Halfacre v. State

John I. Purtle, Justice,

dissenting. I respectfully dissent from the majority opinion on the matter of whether specific acts of prior conduct were admissible in this case. Specific acts are generally allowed for the purpose of showing the state of mind of the accused. In such cases it is necessary to prove knowledge on the part of the accused of the acts shown to be introduced. However, the question of who was the aggressor is more complex. It seems to me that any evidence which would tend to help the jury decide who was the probable aggressor should be allowed into evidence. This includes any specific act on the part of the attacker which may be relevant to the issue in question.

We have stated in the case of Smith v. State, 273 Ark. 47, 616 S.W.2d 14 (1981):

Evidence of a victim’s violent character, including evidence of specific acts, is admissible where a claim of justification is raised. Such evidence is relevant to the issue of who was the aggressor and whether or not the accused reasonably believed he was in danger of suffering unlawful deadly physical force (cites omitted).

The broad rule could hardly be more clearly stated than through the above quotation. The majority relies to a great extent on the case of McClellan v. State, 264 Ark. 223, 570 S.W.2d 278 (1978). However, as I view McClellan, it did not preclude the ruling in Smith. In McClellan we stated:

Thus the question is, when is a trait of character strictly in issue? The answer, in the language of Rule 405 (b), is when the trait is “an essential element of a charge, claim, or defense.”

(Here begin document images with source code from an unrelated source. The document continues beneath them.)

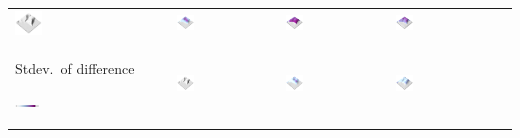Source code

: \documentclass[Afour,sageh,times]{sagej}
\begin{document}
\begin{table}[h]
\begin{tabular}{m{} m{} m{} m{} m{}}
\includegraphics[width=0.18\textwidth]{images/render_3d/participants/dem_difference_1.png} &
\includegraphics[width=0.18\textwidth]{images/render_3d/participants/stdev_dem_1.png} &
\includegraphics[width=0.18\textwidth]{images/render_3d/participants/stdev_dem_2.png} &
\includegraphics[width=0.18\textwidth]{images/render_3d/participants/stdev_dem_3.png}\\
%
Stdev.~of difference \par \vspace{0.5em} \includegraphics[width=0.16\textwidth]{images/legends/stdev_diff_legend.pdf} & 
\includegraphics[width=0.18\textwidth]{images/render_3d/participants/dem_difference_1.png} &
\includegraphics[width=0.18\textwidth]{images/render_3d/participants/stdev_regression_difference_series_1.png} &
\includegraphics[width=0.18\textwidth]{images/render_3d/participants/stdev_regression_difference_series_2.png} &

\end{tabular}
\end{table}
\end{document}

We further explain in McClellan that the trait of character sought to be proven must be an “operative fact” in order to allow such facts to be presented in evidence. Our conclusion in McClellan was stated as follows: “In the case at bar the question, then, is whether Sitz’s character as an aggressive person was ‘an essential element’ of McClellan’s defense of self-defense. Obviously it was not.”

In the present case no one can deny that from the very beginning an “essential element” of the appellant’s defense was justification. It was obvious that he relied upon the general reputation that the decedents were of such a character as to render them almost certain to be the aggressors in the present case. Thus, I do not feel that McClellan v. State, supra, is contrary to this holding. However, if it should be, it is clearly overruled in Smith v. State, supra, since Smith was the latest pronouncement on the subject by this court.